On s’imagine mal un homme qui serait satisfait qu’on le qualifiât en public de « bon ». (Je n’entends pas « bon » dans son sens le plus courant de synonyme à « idiot ». Je l’entends dans le sens de « bon ». Exemple : l’homme est né « bon ».) Les romanciers n’ont jamais perdu leur temps à raconter l’histoire d’un homme bon. Seuls, quelques personnages de Dickens, et en particulier les frères Cheeryble (Nicholas Nickleby), sont intégralement bons, ce qui leur confère un aspect irréel gênant jusqu’à l’obscénité. Je pense que tout le monde a oublié les frères Cheeryble, les seuls hommes bons de la littérature mondiale, et que personne ne tient à savoir comment je les vois. Et cependant, ils ne peuvent être qu’affreusement albinos, avec des pellicules dans le cou. De leurs bons yeux rouges coulent sans cesse de grosses larmes laiteuses qui glissent sur la laine poisseuse de leurs gilets. Autour d’eux flotte un léger et vomitif fumet, l’odeur même de leur bonté. Ils m’ont serré la main avec bonté, une nuit sur le pont d’un cargo charbonnier, dont le château arrière était un petit temple grec pur et net. Derrière les colonnes du portique allaient et venaient des fauves imprécis, mais dangereux.

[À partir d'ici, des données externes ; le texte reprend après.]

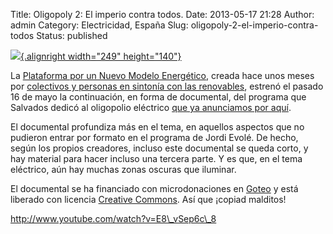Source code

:Title: Oligopoly 2: El imperio contra todos.
Date: 2013-05-17 21:28
Author: admin
Category: Electricidad, España
Slug: oligopoly-2-el-imperio-contra-todos
Status: published

[![](https://fbcdn-sphotos-g-a.akamaihd.net/hphotos-ak-frc1/919226_549579611751678_1783275018_o.jpg){.alignright width="249" height="140"}](https://fbcdn-sphotos-g-a.akamaihd.net/hphotos-ak-frc1/919226_549579611751678_1783275018_o.jpg)

La [Plataforma por un Nuevo Modelo Energético](http://www.nuevomodeloenergetico.org), creada hace unos meses por [colectivos y personas en sintonía con las renovables](http://www.nuevomodeloenergetico.org/pgs2/index.php/cada-vez-somos-mas/), estrenó el pasado 16 de mayo la continuación, en forma de documental, del programa que Salvados dedicó al oligopolio eléctrico [que ya anunciamos por aquí](http://desconexionibex35.org/blog/2012/11/16/salvados-oligopoly-juego-energia/).

El documental profundiza más en el tema, en aquellos aspectos que no pudieron entrar por formato en el programa de Jordi Evolé. De hecho, según los propios creadores, incluso este documental se queda corto, y hay material para hacer incluso una tercera parte. Y es que, en el tema eléctrico, aún hay muchas zonas oscuras que iluminar.

El documental se ha financiado con microdonaciones en [Goteo](http://goteo.org) y está liberado con licencia [Creative Commons](http://creativecommons.org/). Así que ¡copiad malditos!

http://www.youtube.com/watch?v=E8\_vSep6c\_8

 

L’irritation de l’homme à s’entendre qualifier de « bon », surtout en public, est juste, et ne surprend personne.
Ceci admis, imaginons l’expérience suivante, à vos yeux, cependant moins dangereuse.
Devant un grand nombre de personnes, et de préférence en présence de la femme qu’il adore et convoite rageusement, dites à l’homme : « Je vous ai vu dormir cette nuit. Quel bon sommeil ! Comme vous dormiez bien ! Ah, on peut dire que quand vous dormez, ça n’est pas pour rire ! »
Qu’arrivera-t-il ? Cet homme se sentira encore plus férocement blessé que si vous l’aviez traité de bon. Eut-il partagé avec vous le pain amer de l’exil ou les dangers étouffants d’une expédition spéléologique, cet homme est désormais votre ennemi. Il vous pourchassera à jamais de sa haine empoisonnée. Évitez les rues désertes, n’ouvrez qu’avec prudence les paquets inconnus, méfiez-vous des bougies roses aux fumées lourdes. Expatriez-vous, si vos moyens vous le permettent. Et encore, là-bas, prenez garde aux marchands de cartes transparentes à Suez, au porteur d’eau des écluses de Gatun, au liftier du Taj-Mahal, au berger des lamas.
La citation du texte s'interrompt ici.